Spectral efficiency: it is simply optimizing the use of spectrum or bandwidth to get the maximum amount of data transmitted with little transmission error. 5G is expected to come at 30bits/Hz downlink and 15bits/Hz uplink, which is an improvement over LTE.
Connection Density: 5G is expected to support 1 million connected devices per square kilometer. This would count a lot for future developments in IoT.
What is 5G capable of?
Improve broadband: one of the immediate uses of 5G is to morph our interaction with technology daily, but more importantly, it improves mobile broadband. Currently, 4G does not have enough capacity to satisfy the huge data requirements homes will now need. Users in cities experience slowdowns during the busy hours of the day. 5G will provide more spectrum in bands like never before used in commercial broadband traffic.
Internet of Things: 5G’s low-latency and consistent speed will have a massive effect on IoTs. Currently, some sensors communicate with each other, but they consume resources and deplete LTE data capacity very fast. For example, augmented and virtual reality on mobile phones will now become seamless and available to everyone. From the comfort of your home, you can walk from room-to-room while you inspect real estates.

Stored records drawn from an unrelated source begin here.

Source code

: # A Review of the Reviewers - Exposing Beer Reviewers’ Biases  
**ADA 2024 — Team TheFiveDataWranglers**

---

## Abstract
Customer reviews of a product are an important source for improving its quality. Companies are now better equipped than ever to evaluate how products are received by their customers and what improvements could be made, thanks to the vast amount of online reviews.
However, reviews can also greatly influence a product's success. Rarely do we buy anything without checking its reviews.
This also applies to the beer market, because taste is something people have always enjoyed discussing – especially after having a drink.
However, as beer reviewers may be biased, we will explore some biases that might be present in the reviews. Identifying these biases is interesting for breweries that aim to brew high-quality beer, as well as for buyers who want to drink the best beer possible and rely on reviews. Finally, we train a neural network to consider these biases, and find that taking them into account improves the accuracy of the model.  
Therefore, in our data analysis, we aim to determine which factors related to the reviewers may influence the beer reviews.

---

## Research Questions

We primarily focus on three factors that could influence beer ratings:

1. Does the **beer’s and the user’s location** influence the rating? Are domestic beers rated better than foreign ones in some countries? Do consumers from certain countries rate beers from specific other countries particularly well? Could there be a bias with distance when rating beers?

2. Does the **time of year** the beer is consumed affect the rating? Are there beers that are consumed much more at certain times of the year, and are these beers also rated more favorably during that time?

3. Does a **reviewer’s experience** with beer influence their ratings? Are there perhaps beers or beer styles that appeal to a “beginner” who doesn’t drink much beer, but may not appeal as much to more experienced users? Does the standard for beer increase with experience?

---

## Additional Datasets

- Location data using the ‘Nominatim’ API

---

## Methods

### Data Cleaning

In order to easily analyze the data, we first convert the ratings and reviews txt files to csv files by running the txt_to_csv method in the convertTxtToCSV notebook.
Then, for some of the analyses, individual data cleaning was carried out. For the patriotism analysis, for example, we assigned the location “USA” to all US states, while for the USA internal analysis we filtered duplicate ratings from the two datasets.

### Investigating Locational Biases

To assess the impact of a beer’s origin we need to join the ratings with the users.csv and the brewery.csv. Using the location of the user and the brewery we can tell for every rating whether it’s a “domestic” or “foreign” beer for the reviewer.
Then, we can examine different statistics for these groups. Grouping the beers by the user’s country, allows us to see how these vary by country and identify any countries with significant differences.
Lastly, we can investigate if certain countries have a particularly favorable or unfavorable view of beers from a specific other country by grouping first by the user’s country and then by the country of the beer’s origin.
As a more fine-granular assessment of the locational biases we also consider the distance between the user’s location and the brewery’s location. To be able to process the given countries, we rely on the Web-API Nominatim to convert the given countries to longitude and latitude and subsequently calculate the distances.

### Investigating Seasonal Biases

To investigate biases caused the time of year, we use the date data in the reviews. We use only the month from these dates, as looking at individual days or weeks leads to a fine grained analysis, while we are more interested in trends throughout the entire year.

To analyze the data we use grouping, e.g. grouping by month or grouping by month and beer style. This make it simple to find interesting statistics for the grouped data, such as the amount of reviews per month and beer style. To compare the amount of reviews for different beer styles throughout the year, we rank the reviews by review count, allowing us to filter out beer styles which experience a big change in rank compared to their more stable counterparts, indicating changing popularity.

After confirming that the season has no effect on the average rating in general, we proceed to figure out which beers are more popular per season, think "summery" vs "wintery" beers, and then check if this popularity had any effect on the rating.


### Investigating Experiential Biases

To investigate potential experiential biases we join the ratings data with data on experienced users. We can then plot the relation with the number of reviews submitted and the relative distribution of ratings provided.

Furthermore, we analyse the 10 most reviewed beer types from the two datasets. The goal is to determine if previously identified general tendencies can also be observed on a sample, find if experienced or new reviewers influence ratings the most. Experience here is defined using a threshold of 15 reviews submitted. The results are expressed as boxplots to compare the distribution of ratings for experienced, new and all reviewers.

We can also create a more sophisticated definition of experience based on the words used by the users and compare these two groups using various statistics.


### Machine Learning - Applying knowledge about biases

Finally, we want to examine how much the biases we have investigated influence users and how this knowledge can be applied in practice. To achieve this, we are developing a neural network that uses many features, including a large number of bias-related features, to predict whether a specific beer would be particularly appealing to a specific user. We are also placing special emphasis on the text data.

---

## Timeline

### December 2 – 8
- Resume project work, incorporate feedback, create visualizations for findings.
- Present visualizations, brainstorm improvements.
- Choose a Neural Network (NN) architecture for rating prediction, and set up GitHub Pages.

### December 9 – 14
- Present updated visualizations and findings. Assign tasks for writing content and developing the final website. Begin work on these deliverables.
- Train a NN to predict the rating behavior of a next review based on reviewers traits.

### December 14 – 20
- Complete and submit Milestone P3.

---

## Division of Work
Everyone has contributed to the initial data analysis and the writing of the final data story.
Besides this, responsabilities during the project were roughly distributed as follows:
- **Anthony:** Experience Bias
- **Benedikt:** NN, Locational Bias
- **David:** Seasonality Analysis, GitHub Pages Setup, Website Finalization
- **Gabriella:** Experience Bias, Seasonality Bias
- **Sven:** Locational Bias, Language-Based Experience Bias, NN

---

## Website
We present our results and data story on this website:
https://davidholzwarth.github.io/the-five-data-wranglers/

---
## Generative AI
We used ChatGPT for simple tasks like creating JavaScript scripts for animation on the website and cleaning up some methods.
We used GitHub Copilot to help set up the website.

Automated Driving: at the moment, driverless cars are expected to be stand-alone vehicles. However, with the rolling out of 5G, it is expected that future generations of automated vehicles will interact with other cars and smart roads. Imagine cars exchanging small packets of information instantly with each other. 5G’s 1-millisecond latency comes into play here, the packet of data can move directly between two cars or move from a car to a small cell on a lamppost and jumps to another car, all within 1-millisecond of processing time. All of these are done to improve safety on roads and manage traffic.

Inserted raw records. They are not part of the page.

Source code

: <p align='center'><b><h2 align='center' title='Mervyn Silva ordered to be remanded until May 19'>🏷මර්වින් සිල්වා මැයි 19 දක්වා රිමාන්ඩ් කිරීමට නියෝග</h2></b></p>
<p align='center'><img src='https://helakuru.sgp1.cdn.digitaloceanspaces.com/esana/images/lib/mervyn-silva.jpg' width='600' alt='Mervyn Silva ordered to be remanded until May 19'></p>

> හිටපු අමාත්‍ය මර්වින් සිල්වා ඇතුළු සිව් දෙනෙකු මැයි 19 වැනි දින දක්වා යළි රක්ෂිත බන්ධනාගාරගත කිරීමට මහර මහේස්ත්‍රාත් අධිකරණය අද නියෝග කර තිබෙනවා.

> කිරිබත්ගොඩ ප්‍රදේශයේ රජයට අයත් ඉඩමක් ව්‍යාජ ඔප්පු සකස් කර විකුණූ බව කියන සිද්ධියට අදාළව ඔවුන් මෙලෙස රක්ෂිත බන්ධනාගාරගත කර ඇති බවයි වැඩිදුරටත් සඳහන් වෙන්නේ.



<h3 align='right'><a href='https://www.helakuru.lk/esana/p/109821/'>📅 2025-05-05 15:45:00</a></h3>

Health care: telemedicine, remote recovery, precision surgery, remote surgery, and physical therapy via AR are some of the few areas in health care that will be greatly influenced by 5G using its ultra-reliable low latency communications (URLLC) component to further reduce latency on 5G. Massive Machine-Type Communications, mMTC will as well help hospitals create massive sensor networks for patient monitoring and smart pills prescription.
Where can you get 5G now?
Your ability to use 5G right now depends on your neighborhood as not all neighborhoods have 5G access at this time. You should know that to build out 5G networks will take several years, however, all major U.S. carriers have 5G available in some areas.
AT&T: has a low-band 5G system in 16 cities available for everyone, and high-band 5G systems in 21 cities for business customers only.

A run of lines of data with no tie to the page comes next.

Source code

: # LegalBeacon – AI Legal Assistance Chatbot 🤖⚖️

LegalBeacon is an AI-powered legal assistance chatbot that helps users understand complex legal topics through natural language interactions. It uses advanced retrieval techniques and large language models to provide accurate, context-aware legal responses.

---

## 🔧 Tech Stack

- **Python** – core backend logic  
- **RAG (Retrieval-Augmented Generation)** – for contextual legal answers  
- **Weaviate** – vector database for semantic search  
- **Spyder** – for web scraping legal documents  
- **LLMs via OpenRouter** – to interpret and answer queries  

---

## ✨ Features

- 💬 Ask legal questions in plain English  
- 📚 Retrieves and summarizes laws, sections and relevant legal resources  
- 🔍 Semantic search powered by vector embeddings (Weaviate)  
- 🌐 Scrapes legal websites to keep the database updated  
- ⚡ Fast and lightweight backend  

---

Sprint: Sprint works with the mid-band network covering 16 million people in 9 metro areas. You should expect more coverage from Sprint based on its merger with T-mobile.
T-Mobile: T-Mobile currently has a nationwide 5G network using the low-band frequencies. According to T-Mobile, its 5G network is expected to serve over 1.9 million in-home wireless broadband customers by 2021.
Verizon: in the race to be the first carrier to provide 5G, Verizon offered pre-standard fixed 5G in October 2018 available in some parts of Houston, Indianapolis, Los Angeles, and Sacramento. However, the carrier has also begun to provide mobile 5G, and it is available in certain cities, including New York and Los Angeles.
What 5G Phones can you buy right now?
Smartphone manufacturers caught onto the 5G trend early enough to manufacture 5G-enabled smartphones for their customers. These are some smartphones that support 5G. Samsung Galaxy (Note 10 5G, S10 5G, Fold 5G, A90 5G, S20 5G, and S20 5G series), LG V50 ThinQ, Motorola (Moto Z4 with 5G Moto Mod, and Moto Z3 5G Modo Mod), OnePlus (7 Pro 5G and 7T Pro 5G McLaren), Huawei (Mate X and Mate 20 X 5G). Oppo Reno 5G, Xiaomi Mi Mix 3 5G, and ZTE (Axon 10 Pro 5G, and Nubia X 5G).
You should expect more updates on the 5G network and how it would improve technology immensely.